An Obama nomination looks like a nomination for social justice – far more than does a nomination for someone from the other party. If the Illinois senator will carry both white and Black voters in November, unlike Democratic candidates from other ethnicities, he will not be able to make promises to African Americans without accountability to keep his promises. Instead, he will be under pressure not to let his people down judicially. He will have to reject policies that stand against the Democratic version of racial progress, and he will have to sign into law policies that stand for such progress. Anything short of this will bring more ire from African Americans than that directed toward any other president who fell short on his promises. Because the hope is greater, the expectation will be greater, and the backlash for perceived failure will be greater. But African Americans do not expect Obama to fail. They expect social and economic justice policies to find favor with this candidate, for Affirmative Action to be strengthened, for racial profiling and racial inequities in the legal systems to be brought into account and see diminishing statistics, and for “equal justice for all” to be more than words on the halls of justice.

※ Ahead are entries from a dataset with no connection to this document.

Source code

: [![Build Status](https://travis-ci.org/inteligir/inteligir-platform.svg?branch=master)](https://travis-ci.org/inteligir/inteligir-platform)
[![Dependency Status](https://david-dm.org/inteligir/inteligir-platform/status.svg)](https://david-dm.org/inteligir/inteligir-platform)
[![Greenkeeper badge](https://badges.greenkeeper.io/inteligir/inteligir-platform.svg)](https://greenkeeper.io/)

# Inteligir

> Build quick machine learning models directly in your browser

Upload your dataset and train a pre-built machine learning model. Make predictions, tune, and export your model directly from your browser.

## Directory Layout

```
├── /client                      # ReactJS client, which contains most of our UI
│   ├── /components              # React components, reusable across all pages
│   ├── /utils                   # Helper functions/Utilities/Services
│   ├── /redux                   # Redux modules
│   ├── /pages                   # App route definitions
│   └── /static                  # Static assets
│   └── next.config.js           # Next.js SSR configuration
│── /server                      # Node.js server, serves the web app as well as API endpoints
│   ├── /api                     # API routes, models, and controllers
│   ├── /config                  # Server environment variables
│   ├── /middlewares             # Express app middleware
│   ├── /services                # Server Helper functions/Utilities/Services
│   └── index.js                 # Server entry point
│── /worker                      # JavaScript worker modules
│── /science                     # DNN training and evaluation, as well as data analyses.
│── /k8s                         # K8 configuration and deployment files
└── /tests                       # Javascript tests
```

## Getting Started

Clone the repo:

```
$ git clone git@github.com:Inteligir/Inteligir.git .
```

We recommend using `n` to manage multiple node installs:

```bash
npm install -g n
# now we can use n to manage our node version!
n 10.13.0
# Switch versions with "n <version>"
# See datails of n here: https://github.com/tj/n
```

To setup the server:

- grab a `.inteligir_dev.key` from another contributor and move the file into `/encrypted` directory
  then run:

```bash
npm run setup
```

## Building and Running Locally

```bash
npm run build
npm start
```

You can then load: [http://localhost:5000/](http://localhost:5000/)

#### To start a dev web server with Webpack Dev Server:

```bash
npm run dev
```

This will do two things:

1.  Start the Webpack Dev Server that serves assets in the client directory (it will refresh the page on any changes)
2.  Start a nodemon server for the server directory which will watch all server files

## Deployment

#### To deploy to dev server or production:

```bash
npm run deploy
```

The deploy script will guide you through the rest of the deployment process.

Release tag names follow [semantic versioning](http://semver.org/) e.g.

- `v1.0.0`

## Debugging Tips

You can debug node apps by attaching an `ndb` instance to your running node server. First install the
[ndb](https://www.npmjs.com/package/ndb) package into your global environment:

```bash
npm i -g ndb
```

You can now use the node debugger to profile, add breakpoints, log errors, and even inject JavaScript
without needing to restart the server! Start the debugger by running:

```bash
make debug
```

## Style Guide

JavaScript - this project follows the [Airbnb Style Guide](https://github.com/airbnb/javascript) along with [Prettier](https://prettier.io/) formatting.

An Obama presidency would portray justice in another odd sort of way. Akin to the issue of hope above, his election would be seen as vindication. It would have a self-correcting effect on the errors of America’s history, with its sins of chattel slavery, Jim Crow laws, and ongoing civil injustices. What better way for African Americans to hear the country say, “join us in life, liberty, and the pursuit of happiness!” What greater way is there for African Americans in turn to say, “We have overcome!” What an Obama in the White House would do for African Americans is allow us to feel we can say, “Now this country is going to treat us equally, fairly, justly.”

In order to understand the sentiment of African Americans as a whole – of whom Christian African Americans are a part – one would do well to consider that African Americans have not yet been free in this country for as long as we were slaves, (1654-1865, [211 years] vs. 1865-2008. [143 years]). Moreover, the Civil Rights Era only ended 33 years ago with the extension of the Voting Rights Act (1975). It was only ten years prior to this extension that Jim Crow laws were brought to an end with the Civil Rights Acts of 1964 and the Voting Rights Act of 1965. Many of the citizens who rode through this era on the back of the bus are still alive waiting on even more gains for African Americans—gains they feel will not come at the hands of white leadership. These same citizens, who often daily drank in the fears of an Emmett Till episode or a Birmingham bombing—this while whites separately drank in American prosperity free from fear, at the expense of African Americans— diligently taught their children to trust African Americans to uplift African Americans. That generation, and their children to the third and fourth generations, sees in Barak Obama one for whom we can say, “finally, we’re driving this bus.” This attitude even has been expressed by African American conservatives, such as J. C. Watts and Armstrong Williams, who are considering jumping party lines in order to cast a vote for Senator Obama.

The Cross and the Ballot

The above thoughts do not make a judgment on whether Christian African Americans should or should not vote for Obama. The intention of this work is only to offer some reasons that explain why Christian African Americans might vote for Obama in the fall. It does not address the suggested contradiction between voting for a pro-choice candidate and claiming to be a voter who holds a pro-life position. Personally, I think that sanctity of life issues only deal with one of ten areas of sin in the Decalogue, so they are not to be elevated above all of the other prohibitions and commandments. I hold this belief in spite of the fact that my favorite modern Christian author, John Piper, who is a pastor, theologian, Christian statesman, and friend that I highly respect and with whom I rarely find disagreement, proposes a different view of the significance of one issue in an election process, writing “everybody knows a single issue that for them would disqualify a candidate for office.” (See the antecedent hyperlink for the full article and bibliographical information.)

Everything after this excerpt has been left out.